No hace falta ser ningún radical para constatar que, en lo que llevamos recorrido, la Europa que se está constituyendo no es la de los trabajadores y los ciudadanos, sino la de los capitales.
A escala comunitaria no existen espacios de interlocución en los que los trabajadores puedan contrarrestar la lógica del mercado. Así como en cada país hay ámbitos desde donde los trabajadores pueden defender sus derechos -leyes, convenios colectivos, influencia en las opciones políticas a través de los procesos electorales-, en la Europa que se integra, en cambio, no hay leyes sociales comunitarias que hacer cumplir, ni convenios europeos que negociar o recurrir, ni el Parlamento Europeo es todavía un órgano legislativo.

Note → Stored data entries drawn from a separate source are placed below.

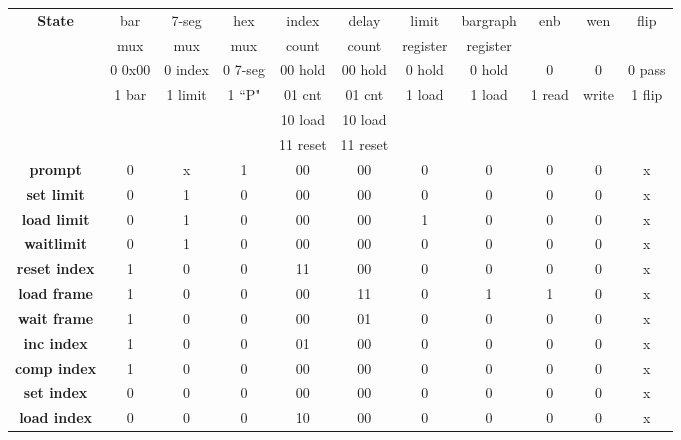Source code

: \begin{table}
    {\tiny
        \begin{tabular}{c||c|c|c|c|c|c|c|c|c|c}
            \textbf{ State }     & bar & 7-seg & hex & index & delay & limit    & bargraph & enb & wen   & flip \\
            & mux & mux   & mux & count & count & register & register &          &         &       \\  \hline \hline
            & 0 0x00 & 0 index & 0 7-seg & 00 hold & 00 hold & 0 hold & 0 hold   & 0       & 0       &0 pass \\
            & 1 bar    & 1 limit & 1 ``P"& 01 cnt & 01 cnt & 1 load &    1 load              & 1 read & write
            & 1 flip \\
            &     &     &     & 10 load & 10 load & & &  \\
            &     &     &        & 11 reset    & 11 reset & & \\ \hline \hline
            \textbf{ prompt }      &     0 &    x &    1 &    00 &    00 &    0 &    0 &    0 &    0 & x \\ \hline
            \textbf{ set limit }  &     0 &    1 &    0 &    00 &    00 &    0 &    0 &    0 &    0 & x \\ \hline
            \textbf{ load limit } &    0 &    1 &    0 &    00 &    00 &    1 &    0 &    0 &    0 & x \\ \hline
            \textbf{ waitlimit } &    0 &    1 &    0 &    00 &    00 &    0 &    0 &    0 &    0 & x \\ \hline
            \textbf{ reset index } &    1 &    0 &     0 &    11 &    00 &    0 &    0 &    0 &    0 & x \\ \hline
            \textbf{ load frame } &    1 &    0 &    0 &    00 &    11 &    0 &    1 &    1 &    0 & x \\ \hline
            \textbf{ wait frame } &    1 &    0 &    0 &    00 &    01 &    0 &    0 &    0 &    0 & x \\ \hline
            \textbf{ inc index } &    1 &    0 &    0 &    01 &    00 &    0 &    0 &    0 &    0 & x \\ \hline
            \textbf{ comp index } &    1 &    0 &    0 &    00 &    00 &    0 &    0 &    0 &    0 & x \\ \hline
            \textbf{ set index } &    0 &    0 &    0 &    00 &     00 &    0 &     0 &    0 &    0 & x \\ \hline
            \textbf{ load index } &    0 &    0 &     0 &    10 &    00 &    0 &    0 &    0 & 0 & x \\ \hline

\end{tabular}}
\end{table}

La integración económica avanza a toda máquina, sin esperar que llegue el 1 de enero de 1993. Pero en esta Europa de los capitales existe un notorio déficit de control político dernocrático y ningún contrapeso social. En estas circunstancias no parece suficiente la política de declaraciones, al margen de que, finalmente, sea en la presidencia española o en la francesa donde se aborde la Carta Social. Es legítimo exigir, al menos, la misma convicción, beligerancia y hasta tozudez en la defensa de la política social que la utilizada por la dama de hierro para negarla.